[SILLY STUFF] Some Get Freddy Kruger, I Get…

I never met comedian Don Rickles in my life, but I did have a dream about him once. And, as I have nothing better to write about, I intend to tell you about it.

For the hopefully depraved, I’m sorry. This is was a G rated dream. Though I have always felt like I owed Mr. Rickles an apology.

Why will become apparent in due course.

The dream begins in the middle of the Arizona desert. I’m at a gas station, pumping gas into a hulking Seventies car. What I’m doing there, I don’t know. Maybe I’m on a trip, it’s not important.

I’ve almost finished when this other hulking Seventies car pulls up to the same pump. Out pops Don Rickles. This, I should say, isn’t Old Rickles. This is Rickles in the prime of his life. Dressed for success. He might be heading to the Jonny Carson show. He wasn’t, but that only becomes important later.

The instant I see Rickles, I start insulting him. Nothing mean, just joking around, like he was famous for in his act. Sort of showing my stuff. Young punk sort of thing, right?

What I said escapes me now, but it doesn’t go over as well as I like. Rickles gets this insulted look on his face, and I suddenly realize this is how everyone who meets him reacts. Like they’re as good as he was at this.

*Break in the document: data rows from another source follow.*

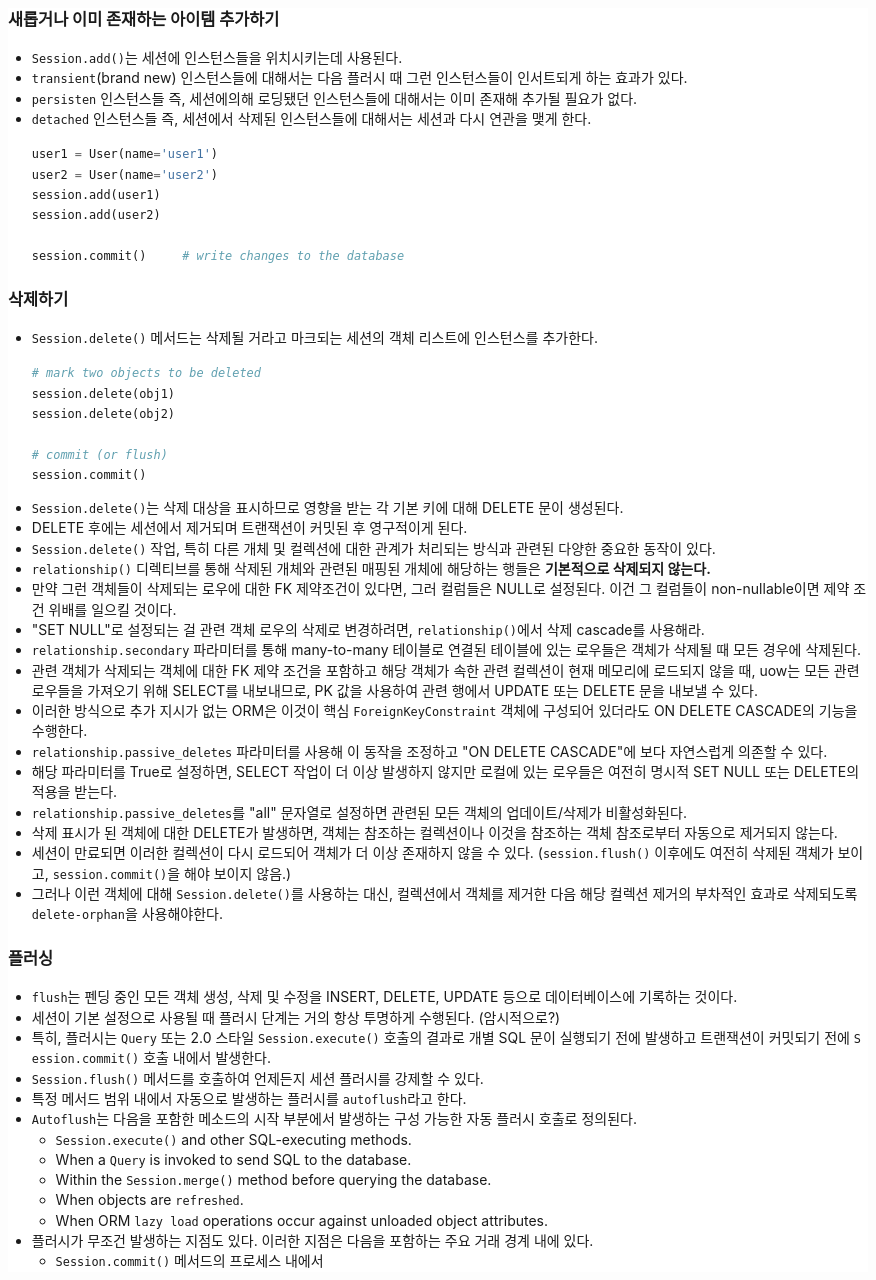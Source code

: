 ### 새롭거나 이미 존재하는 아이템 추가하기
- `Session.add()`는 세션에 인스턴스들을 위치시키는데 사용된다.
- `transient`(brand new) 인스턴스들에 대해서는 다음 플러시 때 그런 인스턴스들이 인서트되게 하는 효과가 있다.
- `persisten` 인스턴스들 즉, 세션에의해 로딩됐던 인스턴스들에 대해서는 이미 존재해 추가될 필요가 없다.
- `detached` 인스턴스들 즉, 세션에서 삭제된 인스턴스들에 대해서는 세션과 다시 연관을 맺게 한다.
    ```python
    user1 = User(name='user1')
    user2 = User(name='user2')
    session.add(user1)
    session.add(user2)

    session.commit()     # write changes to the database
    ```

### 삭제하기
- `Session.delete()` 메서드는 삭제될 거라고 마크되는 세션의 객체 리스트에 인스턴스를 추가한다.
    ```python
    # mark two objects to be deleted
    session.delete(obj1)
    session.delete(obj2)

    # commit (or flush)
    session.commit()
    ```
- `Session.delete()`는 삭제 대상을 표시하므로 영향을 받는 각 기본 키에 대해 DELETE 문이 생성된다.
- DELETE 후에는 세션에서 제거되며 트랜잭션이 커밋된 후 영구적이게 된다.
- `Session.delete()` 작업, 특히 다른 개체 및 컬렉션에 대한 관계가 처리되는 방식과 관련된 다양한 중요한 동작이 있다.
- `relationship()` 디렉티브를 통해 삭제된 개체와 관련된 매핑된 개체에 해당하는 행들은 **기본적으로 삭제되지 않는다.**
- 만약 그런 객체들이 삭제되는 로우에 대한 FK 제약조건이 있다면, 그러 컬럼들은 NULL로 설정된다. 이건 그 컬럼들이 non-nullable이면 제약 조건 위배를 일으킬 것이다.
- "SET NULL"로 설정되는 걸 관련 객체 로우의 삭제로 변경하려면, `relationship()`에서 삭제 cascade를 사용해라.
- `relationship.secondary` 파라미터를 통해 many-to-many 테이블로 연결된 테이블에 있는 로우들은 객체가 삭제될 때 모든 경우에 삭제된다.
- 관련 객체가 삭제되는 객체에 대한 FK 제약 조건을 포함하고 해당 객체가 속한 관련 컬렉션이 현재 메모리에 로드되지 않을 때, uow는 모든 관련 로우들을 가져오기 위해 SELECT를 내보내므로, PK 값을 사용하여 관련 행에서 UPDATE 또는 DELETE 문을 내보낼 수 있다.
- 이러한 방식으로 추가 지시가 없는 ORM은 이것이 핵심 `ForeignKeyConstraint` 객체에 구성되어 있더라도 ON DELETE CASCADE의 기능을 수행한다.
- `relationship.passive_deletes` 파라미터를 사용해 이 동작을 조정하고 "ON DELETE CASCADE"에 보다 자연스럽게 의존할 수 있다.
- 해당 파라미터를 True로 설정하면, SELECT 작업이 더 이상 발생하지 않지만 로컬에 있는 로우들은 여전히 ​​명시적 SET NULL 또는 DELETE의 적용을 받는다.
- `relationship.passive_deletes`를 "all" 문자열로 설정하면 관련된 모든 객체의 업데이트/삭제가 비활성화된다.
- 삭제 표시가 된 객체에 대한 DELETE가 발생하면, 객체는 참조하는 컬렉션이나 이것을 참조하는 객체 참조로부터 자동으로 제거되지 않는다.
- 세션이 만료되면 이러한 컬렉션이 다시 로드되어 객체가 더 이상 존재하지 않을 수 있다. (`session.flush()` 이후에도 여전히 삭제된 객체가 보이고, `session.commit()`을 해야 보이지 않음.)
- 그러나 이런 객체에 대해 `Session.delete()`를 사용하는 대신, 컬렉션에서 객체를 제거한 다음 해당 컬렉션 제거의 부차적인 효과로 삭제되도록 `delete-orphan`을 사용해야한다.

### 플러싱
- `flush`는 펜딩 중인 모든 객체 생성, 삭제 및 수정을 INSERT, DELETE, UPDATE 등으로 데이터베이스에 기록하는 것이다.
- 세션이 기본 설정으로 사용될 때 플러시 단계는 거의 항상 투명하게 수행된다. (암시적으로?)
- 특히, 플러시는 `Query` 또는 2.0 스타일 `Session.execute()` 호출의 결과로 개별 SQL 문이 실행되기 전에 발생하고 트랜잭션이 커밋되기 전에 `Session.commit()` 호출 내에서 발생한다.
- `Session.flush()` 메서드를 호출하여 언제든지 세션 플러시를 강제할 수 있다.
- 특정 메서드 범위 내에서 자동으로 발생하는 플러시를 `autoflush`라고 한다.
- `Autoflush`는 다음을 포함한 메소드의 시작 부분에서 발생하는 구성 가능한 자동 플러시 호출로 정의된다.
    - `Session.execute()` and other SQL-executing methods.
    - When a `Query` is invoked to send SQL to the database.
    - Within the `Session.merge()` method before querying the database.
    - When objects are `refreshed`.
    - When ORM `lazy load` operations occur against unloaded object attributes.
- 플러시가 무조건 발생하는 지점도 있다. 이러한 지점은 다음을 포함하는 주요 거래 경계 내에 있다.
    - `Session.commit()` 메서드의 프로세스 내에서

Now I’m embarrassed. I want to make it up to him. I offer to buy the man lunch. It doesn’t take much. Maybe Rickles was hungry.

We head inside, and, remember, this is the middle of the desert. As far as you can get from civilization. And yet there’s a line there from counter to door. I take a place at the end and suggest to Rickles he go up front, check out the menu, see what he wants. Which he does.

Nothing untowards. Nothing sketchy. I, in good faith, was doing the right thing.

Thing is, we do not dream continuously. Every so often the mind moves from one subject to the next. It is the way of the subconsious.

So the next thing I know, I’m in a school gymnasium filled with people. I’m sitting on a rickety folding chair in the middle of everything. I know no one there save my Mother, who sits to my right.

Up in front, performing, is a ventriloquist with a dragon puppet. The man is dying. He and his puppet go through their routine and no one laughs. The heart breaks to see it. If I remembered his name I wouldn’t tell it to you, just out of pity for the guy. Though that was probably the best part of his act.

The ventriloquist is about halfway through his act (God help him if he wasn’t, he was so bad) when a man in a suit comes walking in front of the audience. He might be the principal of the school, I dunno. Whoever he is, he’s the savior of the night, as he whispers a few in the ventriloquist’s ear. With a great deal of relief, alleged performer and puppet leave for parts unknown.

The audience doesn’t cheer. It just feels like they should.

The man in the suit steps in front of the microphone and says, “Let’s all give thanks to,” insert name here, “for entertaining us while we waited. Now, thankfully, our real guest has finally arrived. Let’s give a big, warm welcome to Mr. Don Rickles!

From the back of the gym comes Rickles. Same suit he had on before, bright smile on his face, the perfect entertainer.

He trots to the front and shakes hands with the man in the suit, most thankful to be invited. While the man makes tracks to one side, Rickles takes the microphone and surveys the audience.

All at once I know, I know, that the smile on Rickles’s face is false. He’s furious. He really wanted that sandwich, and he thinks that punk kid at the station welched on him.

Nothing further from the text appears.